December 10, 2012

Cold-shooting Eagles fall to Seattle

By The Spokesman-Review
 
Jesse Tinsley photo

Eastern coach Jim Hayford counsels young forward Venky Jois in the Eagles’ 75-69 loss to Seattle on Reese Court Monday.
(Full-size photo)

Eastern Washington’s first home stand of the basketball season ended just as it started: with a young team still aiming to improve.

And if their aim had been a bit better, the Eagles might have come away winners Monday night instead of dropping a 75-69 nonconference decision to Seattle University at Reese Court.

As it was, the Eagles shot 37 percent from the field and hit just six of 27 shots from three-point range in falling to 2-7.

“I don’t think any one of the 21 misses from three were bad shots,” said Hayford, whose club plays its final nonconference game on Monday at UC Davis. “We just have to make them.”

The Big Sky Conference season beckons Dec. 20 at home against traditional power Weber State; with that in mind, Hayford said the young Eagles are still learning what it takes to win.

On Monday, that included some tough lessons against the full-court press, which Seattle employed all night. Eastern handled it well for the most part, but Hayford said, “I thought our preparation was good for it (the game), but as we went through a couple sub-rotations a few guys made a few mental errors, and they made us pay for that.”

But the Redhawks didn’t cash in, shooting just 42 percent from the field and missing five of six free throws in the first half, which ended with Eastern trailing 33-30.

Unlike Eastern’s wild overtime loss to Idaho four days earlier, Monday’s game was almost devoid of big runs for either team. Seattle took its biggest lead of the game, 63-51, with just over nine minutes left, but the Eagles closed to 66-60 on Parker Kelly’s two free throws with 4:13 left.

The teams traded turnovers, setting Kelly up to cut the lead in half, but he misfired. Seattle’s Chad Rasmussen, who finished with a game-high 16 points, hit a three-pointer at the other end to boost the lead to nine.

“It was a very rough night, needless to say, but I’m still as confident as ever,” said Kelly, who finished with 14 points but was 1 for 8 from long range. “I put in the work, they’re going to fall.”

It didn’t help that Seattle shot 56 percent from the field in the second half and outrebounded the Eagles 43-37 while picking up 20 assists, mostly in transition off the press.

The Redhawks also outscored Eastern 38-28 in the paint while barely losing the turnover battle, 18-16.

Guard Justin Crosgile led the Eagles with 15 points, while Venky Jois added 14, plus a game-high 12 boards.

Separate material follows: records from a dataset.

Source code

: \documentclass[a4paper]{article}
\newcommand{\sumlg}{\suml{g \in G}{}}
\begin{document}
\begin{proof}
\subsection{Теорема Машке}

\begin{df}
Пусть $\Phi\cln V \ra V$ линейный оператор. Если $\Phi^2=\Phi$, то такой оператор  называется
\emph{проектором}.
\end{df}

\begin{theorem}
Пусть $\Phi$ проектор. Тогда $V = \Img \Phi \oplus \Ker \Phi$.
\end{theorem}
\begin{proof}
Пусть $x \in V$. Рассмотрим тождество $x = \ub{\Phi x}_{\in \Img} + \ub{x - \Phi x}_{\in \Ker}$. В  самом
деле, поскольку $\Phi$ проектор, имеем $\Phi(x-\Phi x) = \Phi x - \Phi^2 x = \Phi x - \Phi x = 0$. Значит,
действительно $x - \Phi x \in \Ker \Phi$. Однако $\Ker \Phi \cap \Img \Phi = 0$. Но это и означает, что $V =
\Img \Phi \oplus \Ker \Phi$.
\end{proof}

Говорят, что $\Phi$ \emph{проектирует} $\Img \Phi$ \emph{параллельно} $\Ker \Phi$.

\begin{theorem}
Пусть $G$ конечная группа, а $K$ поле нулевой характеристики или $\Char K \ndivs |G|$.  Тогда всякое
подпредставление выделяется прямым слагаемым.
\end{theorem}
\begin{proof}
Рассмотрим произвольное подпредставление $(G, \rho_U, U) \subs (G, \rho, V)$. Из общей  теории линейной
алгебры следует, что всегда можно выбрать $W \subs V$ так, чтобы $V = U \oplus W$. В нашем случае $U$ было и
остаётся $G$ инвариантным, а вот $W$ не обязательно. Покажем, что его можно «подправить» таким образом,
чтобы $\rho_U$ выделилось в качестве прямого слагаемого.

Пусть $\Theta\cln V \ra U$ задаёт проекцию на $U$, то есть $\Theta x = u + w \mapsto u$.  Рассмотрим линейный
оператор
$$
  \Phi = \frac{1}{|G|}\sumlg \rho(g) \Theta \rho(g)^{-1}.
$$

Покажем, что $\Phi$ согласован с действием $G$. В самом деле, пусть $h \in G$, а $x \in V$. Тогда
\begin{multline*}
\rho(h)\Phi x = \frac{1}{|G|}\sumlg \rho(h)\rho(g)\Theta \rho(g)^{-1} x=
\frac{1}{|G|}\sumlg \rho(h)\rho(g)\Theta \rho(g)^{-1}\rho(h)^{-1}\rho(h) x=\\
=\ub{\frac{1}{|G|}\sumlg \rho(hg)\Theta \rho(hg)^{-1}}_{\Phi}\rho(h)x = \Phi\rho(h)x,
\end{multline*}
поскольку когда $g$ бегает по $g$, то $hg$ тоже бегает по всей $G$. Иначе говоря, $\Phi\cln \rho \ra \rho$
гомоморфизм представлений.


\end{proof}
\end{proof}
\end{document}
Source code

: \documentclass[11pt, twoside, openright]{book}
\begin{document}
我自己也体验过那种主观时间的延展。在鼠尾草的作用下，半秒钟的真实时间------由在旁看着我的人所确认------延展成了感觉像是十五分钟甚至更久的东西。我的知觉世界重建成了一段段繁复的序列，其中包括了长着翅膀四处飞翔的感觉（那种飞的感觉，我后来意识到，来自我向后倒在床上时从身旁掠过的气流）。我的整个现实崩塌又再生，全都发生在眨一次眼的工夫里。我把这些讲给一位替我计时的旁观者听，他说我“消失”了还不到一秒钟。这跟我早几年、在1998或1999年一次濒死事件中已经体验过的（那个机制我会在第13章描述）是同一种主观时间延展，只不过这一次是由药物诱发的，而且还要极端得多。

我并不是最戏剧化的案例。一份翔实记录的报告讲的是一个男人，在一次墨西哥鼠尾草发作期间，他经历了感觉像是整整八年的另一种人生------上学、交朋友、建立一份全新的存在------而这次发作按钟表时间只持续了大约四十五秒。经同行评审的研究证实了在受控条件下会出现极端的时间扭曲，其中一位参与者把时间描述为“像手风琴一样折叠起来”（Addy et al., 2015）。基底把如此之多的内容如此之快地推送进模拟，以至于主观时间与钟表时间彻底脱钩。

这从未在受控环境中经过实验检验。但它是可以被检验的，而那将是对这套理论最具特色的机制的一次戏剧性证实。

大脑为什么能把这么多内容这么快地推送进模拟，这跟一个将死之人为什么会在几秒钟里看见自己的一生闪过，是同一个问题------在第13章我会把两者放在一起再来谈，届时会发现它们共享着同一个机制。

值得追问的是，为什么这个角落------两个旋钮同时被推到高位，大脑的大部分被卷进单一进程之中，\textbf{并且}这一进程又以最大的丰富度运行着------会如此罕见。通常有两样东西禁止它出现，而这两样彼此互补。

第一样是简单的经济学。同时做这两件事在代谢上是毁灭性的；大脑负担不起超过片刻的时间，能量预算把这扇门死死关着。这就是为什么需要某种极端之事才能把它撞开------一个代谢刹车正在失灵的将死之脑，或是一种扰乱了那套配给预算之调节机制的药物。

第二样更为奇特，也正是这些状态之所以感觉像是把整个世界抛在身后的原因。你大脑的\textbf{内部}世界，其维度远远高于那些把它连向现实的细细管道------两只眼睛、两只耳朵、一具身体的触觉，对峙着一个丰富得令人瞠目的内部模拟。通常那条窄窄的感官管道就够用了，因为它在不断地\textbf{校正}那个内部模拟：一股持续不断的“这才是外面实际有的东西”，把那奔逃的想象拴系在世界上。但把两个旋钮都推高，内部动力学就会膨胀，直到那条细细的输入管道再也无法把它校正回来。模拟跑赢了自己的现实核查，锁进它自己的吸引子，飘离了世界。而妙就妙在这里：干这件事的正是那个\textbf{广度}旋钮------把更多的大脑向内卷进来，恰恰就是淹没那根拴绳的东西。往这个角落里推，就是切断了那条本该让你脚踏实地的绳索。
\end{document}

Against a Seattle starting lineup that included four upperclassmen, the Eagles’ lack of experience showed.

“We are playing a lot of underclassmen,” Hayford said. “They are playing a lot harder than they did in high school so they are growing.

“The difference between that and what you need to do to be successful to be on the other side of these wins has to happen to you a few times for you to realize you have to play harder than that.”

The Eagles are still without the services of senior forward Collin Chiverton, last year’s Big Sky Newcomer of the Year, who is on indefinite personal leave.